[Saved entries]
╔══
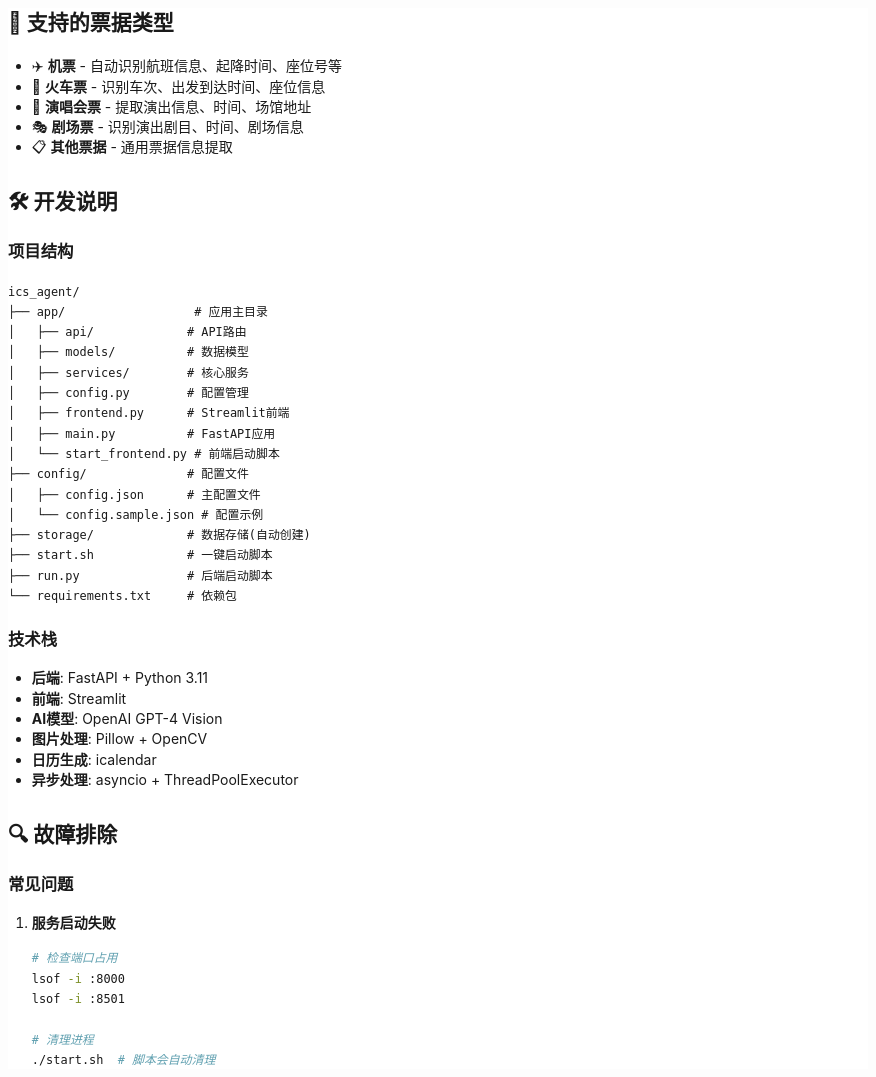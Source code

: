 ## 🎫 支持的票据类型

- ✈️ **机票** - 自动识别航班信息、起降时间、座位号等
- 🚄 **火车票** - 识别车次、出发到达时间、座位信息
- 🎵 **演唱会票** - 提取演出信息、时间、场馆地址
- 🎭 **剧场票** - 识别演出剧目、时间、剧场信息
- 📋 **其他票据** - 通用票据信息提取

## 🛠️ 开发说明

### 项目结构
```
ics_agent/
├── app/                  # 应用主目录
│   ├── api/             # API路由
│   ├── models/          # 数据模型
│   ├── services/        # 核心服务
│   ├── config.py        # 配置管理
│   ├── frontend.py      # Streamlit前端
│   ├── main.py          # FastAPI应用
│   └── start_frontend.py # 前端启动脚本
├── config/              # 配置文件
│   ├── config.json      # 主配置文件
│   └── config.sample.json # 配置示例
├── storage/             # 数据存储(自动创建)
├── start.sh             # 一键启动脚本
├── run.py               # 后端启动脚本
└── requirements.txt     # 依赖包
```

### 技术栈
- **后端**: FastAPI + Python 3.11
- **前端**: Streamlit
- **AI模型**: OpenAI GPT-4 Vision
- **图片处理**: Pillow + OpenCV
- **日历生成**: icalendar
- **异步处理**: asyncio + ThreadPoolExecutor

## 🔍 故障排除

### 常见问题

1. **服务启动失败**
   ```bash
   # 检查端口占用
   lsof -i :8000
   lsof -i :8501
   
   # 清理进程
   ./start.sh  # 脚本会自动清理
   ```
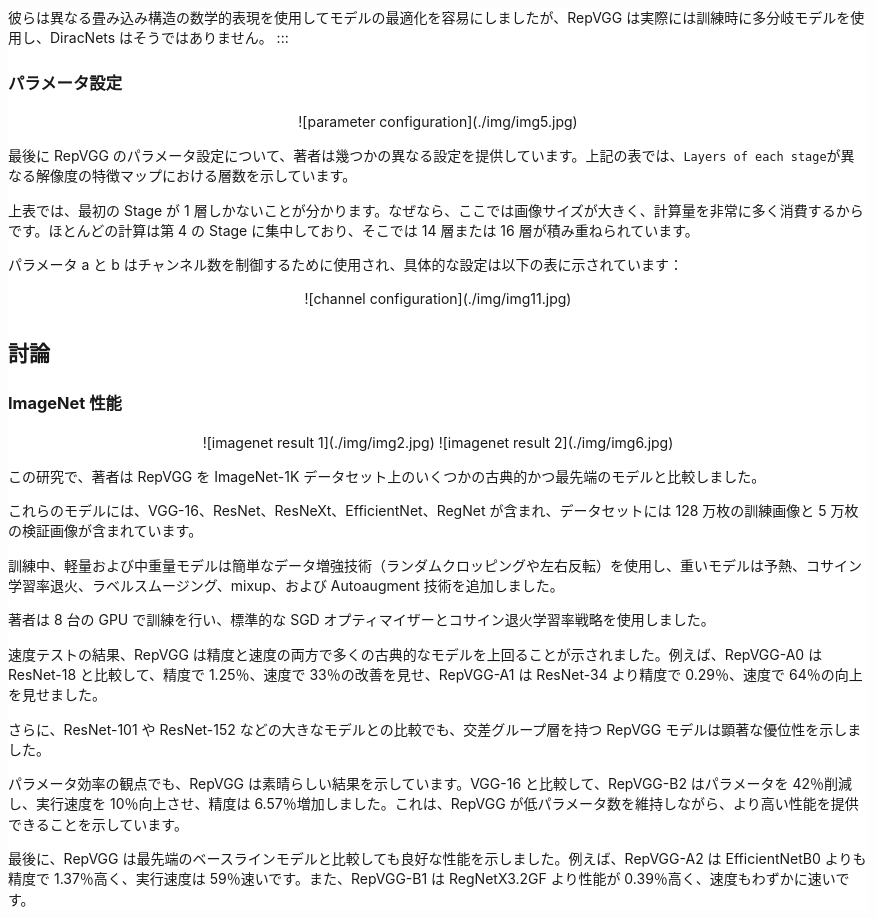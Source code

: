 彼らは異なる畳み込み構造の数学的表現を使用してモデルの最適化を容易にしましたが、RepVGG は実際には訓練時に多分岐モデルを使用し、DiracNets はそうではありません。
:::

### パラメータ設定

<div align="center">
<figure style={{"width": "70%"}}>
![parameter configuration](./img/img5.jpg)
</figure>
</div>

最後に RepVGG のパラメータ設定について、著者は幾つかの異なる設定を提供しています。上記の表では、`Layers of each stage`が異なる解像度の特徴マップにおける層数を示しています。

上表では、最初の Stage が 1 層しかないことが分かります。なぜなら、ここでは画像サイズが大きく、計算量を非常に多く消費するからです。ほとんどの計算は第 4 の Stage に集中しており、そこでは 14 層または 16 層が積み重ねられています。

パラメータ a と b はチャンネル数を制御するために使用され、具体的な設定は以下の表に示されています：

<div align="center">
<figure style={{"width": "70%"}}>
![channel configuration](./img/img11.jpg)
</figure>
</div>

## 討論

### ImageNet 性能

<div align="center">
<figure style={{"width": "70%"}}>
![imagenet result 1](./img/img2.jpg)
![imagenet result 2](./img/img6.jpg)
</figure>
</div>

この研究で、著者は RepVGG を ImageNet-1K データセット上のいくつかの古典的かつ最先端のモデルと比較しました。

これらのモデルには、VGG-16、ResNet、ResNeXt、EfficientNet、RegNet が含まれ、データセットには 128 万枚の訓練画像と 5 万枚の検証画像が含まれています。

訓練中、軽量および中重量モデルは簡単なデータ増強技術（ランダムクロッピングや左右反転）を使用し、重いモデルは予熱、コサイン学習率退火、ラベルスムージング、mixup、および Autoaugment 技術を追加しました。

著者は 8 台の GPU で訓練を行い、標準的な SGD オプティマイザーとコサイン退火学習率戦略を使用しました。

速度テストの結果、RepVGG は精度と速度の両方で多くの古典的なモデルを上回ることが示されました。例えば、RepVGG-A0 は ResNet-18 と比較して、精度で 1.25％、速度で 33％の改善を見せ、RepVGG-A1 は ResNet-34 より精度で 0.29％、速度で 64％の向上を見せました。

さらに、ResNet-101 や ResNet-152 などの大きなモデルとの比較でも、交差グループ層を持つ RepVGG モデルは顕著な優位性を示しました。

パラメータ効率の観点でも、RepVGG は素晴らしい結果を示しています。VGG-16 と比較して、RepVGG-B2 はパラメータを 42％削減し、実行速度を 10％向上させ、精度は 6.57％増加しました。これは、RepVGG が低パラメータ数を維持しながら、より高い性能を提供できることを示しています。

最後に、RepVGG は最先端のベースラインモデルと比較しても良好な性能を示しました。例えば、RepVGG-A2 は EfficientNetB0 よりも精度で 1.37％高く、実行速度は 59％速いです。また、RepVGG-B1 は RegNetX3.2GF より性能が 0.39％高く、速度もわずかに速いです。
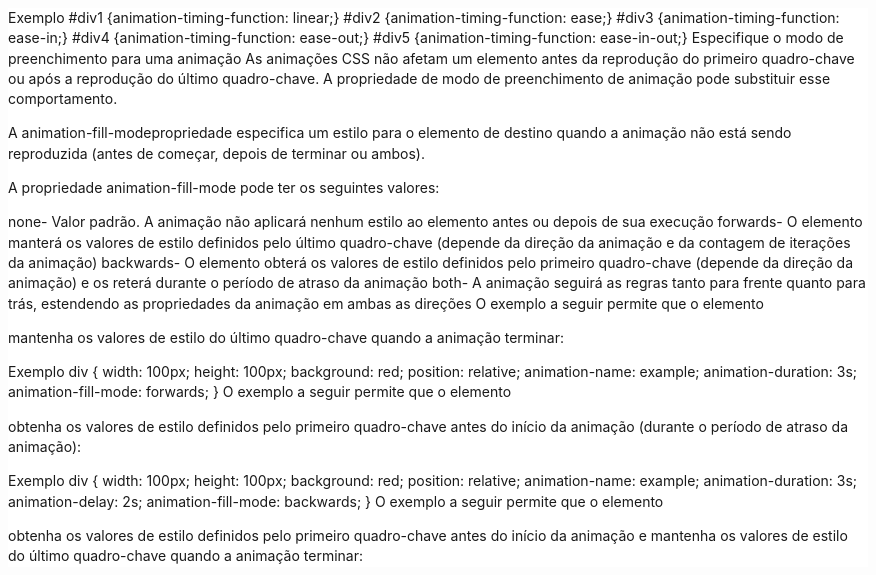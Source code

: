 Exemplo
#div1 {animation-timing-function: linear;}
#div2 {animation-timing-function: ease;}
#div3 {animation-timing-function: ease-in;}
#div4 {animation-timing-function: ease-out;}
#div5 {animation-timing-function: ease-in-out;}
Especifique o modo de preenchimento para uma animação
As animações CSS não afetam um elemento antes da reprodução do primeiro quadro-chave ou após a reprodução do último quadro-chave. A propriedade de modo de preenchimento de animação pode substituir esse comportamento.

A animation-fill-modepropriedade especifica um estilo para o elemento de destino quando a animação não está sendo reproduzida (antes de começar, depois de terminar ou ambos).

A propriedade animation-fill-mode pode ter os seguintes valores:

none- Valor padrão. A animação não aplicará nenhum estilo ao elemento antes ou depois de sua execução
forwards- O elemento manterá os valores de estilo definidos pelo último quadro-chave (depende da direção da animação e da contagem de iterações da animação)
backwards- O elemento obterá os valores de estilo definidos pelo primeiro quadro-chave (depende da direção da animação) e os reterá durante o período de atraso da animação
both- A animação seguirá as regras tanto para frente quanto para trás, estendendo as propriedades da animação em ambas as direções
O exemplo a seguir permite que o elemento <div> mantenha os valores de estilo do último quadro-chave quando a animação terminar:

Exemplo
div {
  width: 100px;
  height: 100px;
  background: red;
  position: relative;
  animation-name: example;
  animation-duration: 3s;
  animation-fill-mode: forwards;
}
O exemplo a seguir permite que o elemento <div> obtenha os valores de estilo definidos pelo primeiro quadro-chave antes do início da animação (durante o período de atraso da animação):

Exemplo
div {
  width: 100px;
  height: 100px;
  background: red;
  position: relative;
  animation-name: example;
  animation-duration: 3s;
  animation-delay: 2s;
  animation-fill-mode: backwards;
}
O exemplo a seguir permite que o elemento <div> obtenha os valores de estilo definidos pelo primeiro quadro-chave antes do início da animação e mantenha os valores de estilo do último quadro-chave quando a animação terminar:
╚══
Exercise instructions. Go through the lines above and copy any that contain "result".

Task output.
![imagenet result 1](./img/img2.jpg)
![imagenet result 2](./img/img6.jpg)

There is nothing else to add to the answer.